American writer and climate change activist

Katharine K. Wilkinson is an American writer, climate change activist, and executive director and co-founder of the All We Can Save Project, a climate leadership organization. She co-hosts the podcast A Matter of Degrees with Leah Stokes. Previously, Wilkinson served as editor-in-chief of The Drawdown Review at Project Drawdown and was the senior writer for The New York Times bestseller Drawdown, which documents the "what is possible" approach for addressing climate change. Time named her one of 15 "women who will save the world" in 2019.

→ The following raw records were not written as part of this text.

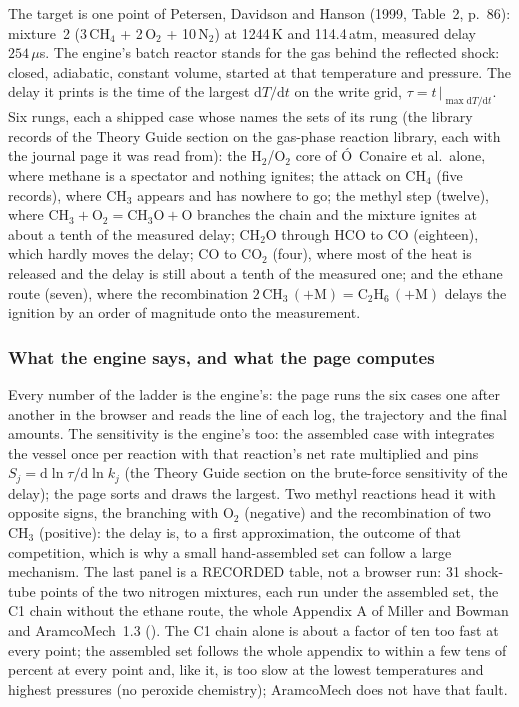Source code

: \documentclass[11pt,a4paper]{article}
\begin{document}
The target is one point of Petersen, Davidson and Hanson (1999, Table~2, p.~86):
mixture~2 (3\,CH$_4$ + 2\,O$_2$ + 10\,N$_2$) at 1244\,K and 114.4\,atm, measured
delay $254\,\mu$s.  The engine's batch reactor stands for the gas behind the
reflected shock: closed, adiabatic, constant volume, started at that temperature
and pressure.  The delay it prints is the time of the largest $\mathrm{d}T/\mathrm{d}t$
on the write grid, $\tau = t\,|_{\max \mathrm{d}T/\mathrm{d}t}$.  Six rungs, each a
shipped case whose  names the sets of its rung (the library
records of the Theory Guide section on the gas-phase reaction library, each with the journal page it was read from):
the H$_2$/O$_2$ core of \'O~Conaire et al.\ alone, where methane is a spectator and
nothing ignites; the attack on CH$_4$ (five records), where CH$_3$ appears and has
nowhere to go; the methyl step (twelve), where $\mathrm{CH_3 + O_2 = CH_3O + O}$
branches the chain and the mixture ignites at about a tenth of the measured delay;
CH$_2$O through HCO to CO (eighteen), which hardly moves the delay; CO to CO$_2$
(four), where most of the heat is released and the delay is still about a tenth of
the measured one; and the ethane route (seven), where the recombination
$\mathrm{2\,CH_3\,(+M) = C_2H_6\,(+M)}$ delays the ignition by an order of magnitude onto
the measurement.

\subsubsection*{What the engine says, and what the page computes}

Every number of the ladder is the engine's: the page runs the six cases one after
another in the browser and reads the  line of each log, the
trajectory and the final amounts.  The sensitivity is the engine's too: the
assembled case with  integrates the
vessel once per reaction with that reaction's net rate multiplied and pins
$S_j = \mathrm{d}\ln\tau/\mathrm{d}\ln k_j$ (the Theory Guide section on the brute-force sensitivity of the delay);
the page sorts and draws the largest.  Two methyl reactions head it with opposite
signs, the branching with O$_2$ (negative) and the recombination of two CH$_3$
(positive): the delay is, to a first approximation, the outcome of that
competition, which is why a small hand-assembled set can follow a large mechanism.
The last panel is a RECORDED table, not a browser run: 31 shock-tube points of the
two nitrogen mixtures, each run under the assembled set, the C1 chain without the
ethane route, the whole Appendix A of Miller and Bowman and AramcoMech~1.3
().  The C1 chain alone is about a
factor of ten too fast at every point; the assembled set follows the whole
appendix to within a few tens of percent at every point and, like it, is too slow
at the lowest temperatures and highest pressures (no peroxide chemistry);
AramcoMech does not have that fault.
\end{document}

Wilkinson is in part known for her role in advocating for women in climate change activism including her 2018 TED talk. She co-edited the All We Can Save anthology of women climate leaders with Ayana Elizabeth Johnson. The Academy of American Poets made her a judge of the Treehouse Climate Action Poem Prize.

Her books on climate include the bestselling anthology All We Can Save (2020, co-editor), The Drawdown Review (2020, editor-in-chief and principal writer), The New York Times bestseller Drawdown (2017, senior writer), and Between God & Green (2012), which The Boston Globe dubbed “a vitally important, even subversive, story.”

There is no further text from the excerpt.